Did they? Fox’s report doesn’t say definitively. Reid’s spokesman claims that Tejada no longer works on their staff, but Fox’s report says that she still works for Reid in some capacity. Jim Manley, Reid’s spokesperson, gave the following statement:
“Our office was not previously aware of these allegations. The staffer at issue is no longer with our office. The conduct alleged, which took place several years before the staffer worked for Senator Reid, was clearly wrong. But the bottom line remains that this story is a pathetic and desperate measure by partisan republicans, who have stooped to slinging mud about junior staffers to score points in the waning days of the campaign.”
While I’m normally skeptical at last-minute scandal eruptions, this one seems a little more significant than just a mud-throwing contest. How exactly did Tejada escape prosecution for perjury and obstruction of justice? The FBI and Department of Justice don’t take that lightly, as Scooter Libby can attest. Obviously, Reid’s office could hardly have been aware of the sham marriage and the lies after just a month of employment, but they should have known about the case shortly afterward. If they did and kept Tejada on staff, then that would be a big problem in judgment for Reid, and if they exerted any influence on the decision to waive prosecution, that could be a case of abuse of power and obstruction of justice on its own.

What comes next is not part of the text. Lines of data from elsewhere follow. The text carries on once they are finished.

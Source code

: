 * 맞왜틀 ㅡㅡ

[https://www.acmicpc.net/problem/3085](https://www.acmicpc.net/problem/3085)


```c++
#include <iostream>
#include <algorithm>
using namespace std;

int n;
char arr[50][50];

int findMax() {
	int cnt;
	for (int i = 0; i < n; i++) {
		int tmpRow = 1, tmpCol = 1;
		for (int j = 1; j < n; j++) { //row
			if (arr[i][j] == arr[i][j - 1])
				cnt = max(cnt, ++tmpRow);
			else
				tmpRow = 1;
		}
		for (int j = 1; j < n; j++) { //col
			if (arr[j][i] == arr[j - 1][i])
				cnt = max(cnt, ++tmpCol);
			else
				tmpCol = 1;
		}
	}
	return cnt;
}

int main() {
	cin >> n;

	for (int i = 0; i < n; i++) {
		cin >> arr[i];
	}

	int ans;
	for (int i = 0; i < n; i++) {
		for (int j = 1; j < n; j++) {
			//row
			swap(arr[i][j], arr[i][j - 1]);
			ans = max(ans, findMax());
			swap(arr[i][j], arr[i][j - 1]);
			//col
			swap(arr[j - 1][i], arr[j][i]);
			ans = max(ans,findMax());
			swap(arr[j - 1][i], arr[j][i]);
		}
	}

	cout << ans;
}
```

It’s possible that no one “at the highest level of management” at Homeland Security thought to pick up the phone and tell Reid that one of his staffers had entered a sham marriage to get a terrorism suspect into the US. Bureaucracies have a habit of failing at the big issues while overperforming on the routine. However, that too stretches credulity. Wouldn’t the Joint Terrorism Task Force have been worried about Reid’s security under the circumstances? He is, after all, the Senate Majority Leader and a potential target for terrorists. If Homeland Security failed to notify Reid, then Reid’s off the hook and Congress needs to review Homeland Security’s decision-making processes ASAP — and if not, then Reid has a lot of explaining to do.